When the birds flock south for the dinner…


Like many families, I used to love the tradition of the extended family flocking to one house for the annual feast. Since all the kids and cousins have flown the coop and have families of our own, the tradition of the big gathering has gone the way of birds. That doesn’t stop my folks from enjoying the tradition of cooking the full meal and spending it with family.

This year my mom and dad will be flying south to join my little rebel nest in the desert. They will make the pilgrimage in the big truck, taking two days and packing most of the feast fixings. (Just picture the modern-day covered wagon with four-wheel drive and recorded books on disc.)

It doesn’t really take two days. They just like to enjoy the ride through the desert. I don’t blame them. If I were 75 years old, I too would stop and smell the roses (or admire a bunch of brittle sage) in the great, frigid basin.

Lately, it’s been snowing in their neck of the woods. That won’t stop them. They’ll just drive slower; perhaps stay an extra night on the road. Snowy, icy roads are something I avoid. (Just another reason to live in the Southwest.)

Weather will not deter my parents. Hazardous road conditions can be dealt with. Their covered wagon also comes with snow tires and chains when necessary. 

With dad to navigate and plan the trip, my mom has been busy planning the whole feast. They’ve been married for over 55 years, and she still loves to cook the big Thanksgiving Day meal.

So, as long as she wants to cook it, I’m more than happy to make her happy.
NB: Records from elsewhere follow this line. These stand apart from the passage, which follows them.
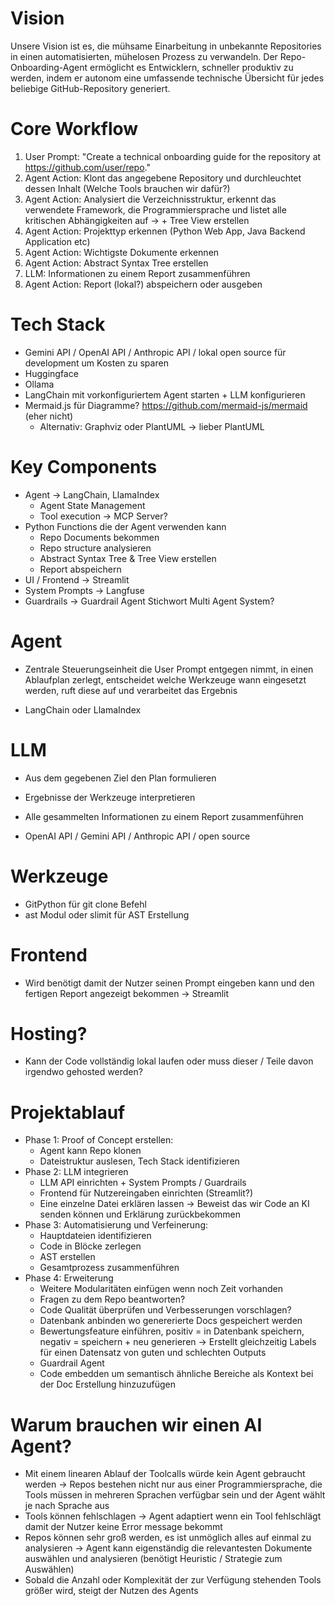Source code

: # Vision
Unsere Vision ist es, die mühsame Einarbeitung in unbekannte Repositories in einen automatisierten, mühelosen Prozess zu verwandeln. Der Repo-Onboarding-Agent ermöglicht es Entwicklern, schneller produktiv zu werden, indem er autonom eine umfassende technische Übersicht für jedes beliebige GitHub-Repository generiert.



# Core Workflow
1. User Prompt: "Create a technical onboarding guide for the repository at https://github.com/user/repo."
2. Agent Action:  Klont das angegebene Repository und durchleuchtet dessen Inhalt (Welche Tools brauchen wir dafür?)
3. Agent Action:  Analysiert die Verzeichnisstruktur, erkennt das verwendete Framework, die Programmiersprache und listet alle kritischen Abhängigkeiten auf -> + Tree View erstellen
4. Agent Action: Projekttyp erkennen (Python Web App, Java Backend Application etc) 
5. Agent Action: Wichtigste Dokumente erkennen
6. Agent Action: Abstract Syntax Tree erstellen
7. LLM: Informationen zu einem Report zusammenführen
8. Agent Action: Report (lokal?) abspeichern oder ausgeben





# Tech Stack
- Gemini API / OpenAI API / Anthropic API / lokal open source für development um Kosten zu sparen
- Huggingface
- Ollama
- LangChain mit vorkonfiguriertem Agent starten + LLM konfigurieren  
- Mermaid.js für Diagramme? https://github.com/mermaid-js/mermaid (eher nicht)
    - Alternativ: Graphviz oder PlantUML -> lieber PlantUML 




# Key Components
- Agent -> LangChain, LlamaIndex
    - Agent State Management
    - Tool execution -> MCP Server?
- Python Functions die der Agent verwenden kann
    - Repo Documents bekommen
    - Repo structure analysieren
    - Abstract Syntax Tree & Tree View erstellen
    - Report abspeichern
- UI / Frontend -> Streamlit
- System Prompts -> Langfuse 
- Guardrails -> Guardrail Agent Stichwort Multi Agent System?

# Agent
- Zentrale Steuerungseinheit die User Prompt entgegen nimmt, in einen Ablaufplan zerlegt, entscheidet welche Werkzeuge wann eingesetzt werden, ruft diese auf und verarbeitet das Ergebnis

- LangChain oder LlamaIndex

# LLM
- Aus dem gegebenen Ziel den Plan formulieren
- Ergebnisse der Werkzeuge interpretieren
- Alle gesammelten Informationen zu einem Report zusammenführen

- OpenAI API / Gemini API / Anthropic API / open source

# Werkzeuge
- GitPython für git clone Befehl
- ast Modul oder slimit für AST Erstellung

# Frontend
- Wird benötigt damit der Nutzer seinen Prompt eingeben kann und den fertigen Report angezeigt bekommen 
-> Streamlit

# Hosting?
- Kann der Code vollständig lokal laufen oder muss dieser / Teile davon irgendwo gehosted werden?



# Projektablauf
- Phase 1: Proof of Concept erstellen:
    - Agent kann Repo klonen
    - Dateistruktur auslesen, Tech Stack identifizieren
- Phase 2: LLM integrieren
    - LLM API einrichten + System Prompts / Guardrails
    - Frontend für Nutzereingaben einrichten (Streamlit?)
    - Eine einzelne Datei erklären lassen
    -> Beweist das wir Code an KI senden können und Erklärung zurückbekommen
- Phase 3: Automatisierung und Verfeinerung:
    - Hauptdateien identifizieren
    - Code in Blöcke zerlegen
    - AST erstellen
    - Gesamtprozess zusammenführen
- Phase 4: Erweiterung
    - Weitere Modularitäten einfügen wenn noch Zeit vorhanden 
    - Fragen zu dem Repo beantworten?
    - Code Qualität überprüfen und Verbesserungen vorschlagen?
    - Datenbank anbinden wo genererierte Docs gespeichert werden
    - Bewertungsfeature einführen, positiv = in Datenbank speichern, negativ = speichern + neu generieren -> Erstellt gleichzeitig Labels für einen Datensatz von guten und schlechten Outputs
    - Guardrail Agent
    - Code embedden um semantisch ähnliche Bereiche als Kontext bei der Doc Erstellung hinzuzufügen


# Warum brauchen wir einen AI Agent?
- Mit einem linearen Ablauf der Toolcalls würde kein Agent gebraucht werden
-> Repos bestehen nicht nur aus einer Programmiersprache, die Tools müssen in mehreren Sprachen verfügbar sein und der Agent wählt je nach Sprache aus
- Tools können fehlschlagen
-> Agent adaptiert wenn ein Tool fehlschlägt damit der Nutzer keine Error message bekommt
- Repos können sehr groß werden, es ist unmöglich alles auf einmal zu analysieren
-> Agent kann eigenständig die relevantesten Dokumente auswählen und analysieren (benötigt Heuristic / Strategie zum Auswählen)
- Sobald die Anzahl oder Komplexität der zur Verfügung stehenden Tools größer wird, steigt der Nutzen des Agents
I look forward to this year’s big production and mom taking over the kitchen. She is even packing in most of the fixings:

  • Cranberry sauce (freshly made)
  • Stuffing makings: fresh celery, onion, Italian sausage
  • Cornbread stuffing mix (Trader Joes, a bit lazy this year?)
  • Rolls
  • Yams
  • Potatoes
  • Spices
  • Apple pie makings (yellow delicious)
  • Pumpkin pie makings
  • Flour
  • Sugar
  • Brown sugar

And, wait for it…

  • Muffin mix (triple chocolate, Weight Watchers. Huh?!)

She says that I could “help greatly” by picking up the following items:

  • Fresh turkey (actually frozen)
  • Fresh green beans
  • Baby carrots
  • Shelled hazelnuts

I will try to take notes this year. For those that know, I am not a great cook. I’m better at cooking the bird and watching football. (My lack of culinary talent probably results from spending two hours in the swimming pool before dinner most weekdays growing up. I didn’t spend much time picking up on the nuances of meal planning.) That ends this year. I will try to focus on the whole production. (Even though the Jets game is on a national broadcast.) 

Note on the graphic: The other night, I created this cornucopia from scratch in Illustrator. I was inspired by my six-year-old son’s first-grade class paper mosaic.